Can you pull out each line of the data below that includes the word "features"?

==*==

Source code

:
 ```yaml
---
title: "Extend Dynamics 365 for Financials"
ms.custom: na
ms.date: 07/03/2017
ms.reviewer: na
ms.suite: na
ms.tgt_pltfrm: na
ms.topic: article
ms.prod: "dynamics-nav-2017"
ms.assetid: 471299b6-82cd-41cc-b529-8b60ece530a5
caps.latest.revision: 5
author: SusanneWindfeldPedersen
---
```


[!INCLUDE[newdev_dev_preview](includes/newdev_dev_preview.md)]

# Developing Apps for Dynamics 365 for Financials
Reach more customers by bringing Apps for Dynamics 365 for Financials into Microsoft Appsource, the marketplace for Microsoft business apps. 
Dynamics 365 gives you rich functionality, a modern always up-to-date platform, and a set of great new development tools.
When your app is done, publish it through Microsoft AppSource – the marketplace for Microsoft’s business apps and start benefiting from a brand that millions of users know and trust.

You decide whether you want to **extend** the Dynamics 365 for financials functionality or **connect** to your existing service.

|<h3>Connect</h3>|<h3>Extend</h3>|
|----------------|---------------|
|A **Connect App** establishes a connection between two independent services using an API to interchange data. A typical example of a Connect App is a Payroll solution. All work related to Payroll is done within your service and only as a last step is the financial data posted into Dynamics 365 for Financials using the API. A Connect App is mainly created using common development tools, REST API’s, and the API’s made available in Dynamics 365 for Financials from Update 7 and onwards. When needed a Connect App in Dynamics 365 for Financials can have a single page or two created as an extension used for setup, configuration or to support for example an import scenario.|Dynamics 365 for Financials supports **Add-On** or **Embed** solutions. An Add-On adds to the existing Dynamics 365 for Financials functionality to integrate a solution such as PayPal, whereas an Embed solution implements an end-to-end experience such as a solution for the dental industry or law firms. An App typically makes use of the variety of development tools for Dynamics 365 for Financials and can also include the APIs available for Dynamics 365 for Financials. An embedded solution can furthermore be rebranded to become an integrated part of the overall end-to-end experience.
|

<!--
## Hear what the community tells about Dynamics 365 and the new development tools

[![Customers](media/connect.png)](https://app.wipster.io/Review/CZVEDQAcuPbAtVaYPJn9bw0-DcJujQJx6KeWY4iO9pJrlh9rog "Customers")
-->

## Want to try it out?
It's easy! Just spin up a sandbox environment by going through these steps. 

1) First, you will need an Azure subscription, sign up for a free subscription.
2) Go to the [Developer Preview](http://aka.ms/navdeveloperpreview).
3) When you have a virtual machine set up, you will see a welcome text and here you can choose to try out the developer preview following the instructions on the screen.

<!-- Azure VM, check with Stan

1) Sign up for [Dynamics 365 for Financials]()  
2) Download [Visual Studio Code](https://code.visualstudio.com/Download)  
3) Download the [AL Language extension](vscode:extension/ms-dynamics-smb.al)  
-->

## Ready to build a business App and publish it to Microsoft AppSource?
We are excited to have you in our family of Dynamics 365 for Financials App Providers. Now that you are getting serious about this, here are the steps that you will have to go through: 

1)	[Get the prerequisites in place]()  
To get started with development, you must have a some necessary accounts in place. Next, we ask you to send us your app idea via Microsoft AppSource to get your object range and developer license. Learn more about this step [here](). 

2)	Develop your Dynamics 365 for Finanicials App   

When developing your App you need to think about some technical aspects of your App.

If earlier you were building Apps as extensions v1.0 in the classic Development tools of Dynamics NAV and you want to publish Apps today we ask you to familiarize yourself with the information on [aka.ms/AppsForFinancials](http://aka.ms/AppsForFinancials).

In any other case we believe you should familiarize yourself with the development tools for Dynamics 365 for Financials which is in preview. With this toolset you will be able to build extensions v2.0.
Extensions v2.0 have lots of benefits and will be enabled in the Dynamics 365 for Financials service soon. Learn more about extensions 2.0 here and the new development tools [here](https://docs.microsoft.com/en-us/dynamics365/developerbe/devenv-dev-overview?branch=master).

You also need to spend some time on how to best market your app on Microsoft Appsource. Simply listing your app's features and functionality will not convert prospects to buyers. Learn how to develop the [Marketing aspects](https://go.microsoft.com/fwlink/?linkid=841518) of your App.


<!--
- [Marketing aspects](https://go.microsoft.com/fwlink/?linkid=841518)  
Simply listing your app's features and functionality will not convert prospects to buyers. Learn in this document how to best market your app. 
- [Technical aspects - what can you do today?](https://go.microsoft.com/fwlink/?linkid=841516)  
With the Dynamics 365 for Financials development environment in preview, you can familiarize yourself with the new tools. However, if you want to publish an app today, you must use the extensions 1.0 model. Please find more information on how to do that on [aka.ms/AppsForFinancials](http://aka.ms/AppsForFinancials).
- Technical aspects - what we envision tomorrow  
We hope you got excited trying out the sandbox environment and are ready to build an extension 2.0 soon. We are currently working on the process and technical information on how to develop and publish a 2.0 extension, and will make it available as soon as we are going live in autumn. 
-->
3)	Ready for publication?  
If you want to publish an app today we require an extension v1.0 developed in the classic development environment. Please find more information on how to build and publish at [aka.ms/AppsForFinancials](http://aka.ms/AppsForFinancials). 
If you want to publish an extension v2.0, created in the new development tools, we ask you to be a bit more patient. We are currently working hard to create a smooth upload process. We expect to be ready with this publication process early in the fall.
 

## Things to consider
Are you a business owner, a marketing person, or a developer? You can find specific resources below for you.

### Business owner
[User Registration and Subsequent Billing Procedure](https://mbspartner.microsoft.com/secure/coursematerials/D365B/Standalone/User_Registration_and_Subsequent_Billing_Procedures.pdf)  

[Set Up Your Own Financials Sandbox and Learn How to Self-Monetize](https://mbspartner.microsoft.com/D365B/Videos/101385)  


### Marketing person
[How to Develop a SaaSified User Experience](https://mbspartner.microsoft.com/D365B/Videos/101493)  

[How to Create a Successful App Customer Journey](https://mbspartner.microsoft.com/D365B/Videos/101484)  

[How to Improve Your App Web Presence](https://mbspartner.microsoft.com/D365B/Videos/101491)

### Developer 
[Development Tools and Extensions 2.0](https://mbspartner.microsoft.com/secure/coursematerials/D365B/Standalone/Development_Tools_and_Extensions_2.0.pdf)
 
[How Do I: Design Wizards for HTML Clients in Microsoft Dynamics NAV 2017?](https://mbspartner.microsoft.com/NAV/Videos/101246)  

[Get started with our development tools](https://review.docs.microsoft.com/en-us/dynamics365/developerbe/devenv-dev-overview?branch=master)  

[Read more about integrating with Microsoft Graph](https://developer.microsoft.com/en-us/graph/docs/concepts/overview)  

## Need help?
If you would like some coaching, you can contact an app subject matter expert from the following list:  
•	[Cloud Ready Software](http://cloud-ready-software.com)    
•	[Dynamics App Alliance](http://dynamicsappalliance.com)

==*==

Answer to this exercise –
You also need to spend some time on how to best market your app on Microsoft Appsource. Simply listing your app's features and functionality will not convert prospects to buyers. Learn how to develop the [Marketing aspects](https://go.microsoft.com/fwlink/?linkid=841518) of your App.
Simply listing your app's features and functionality will not convert prospects to buyers. Learn in this document how to best market your app. 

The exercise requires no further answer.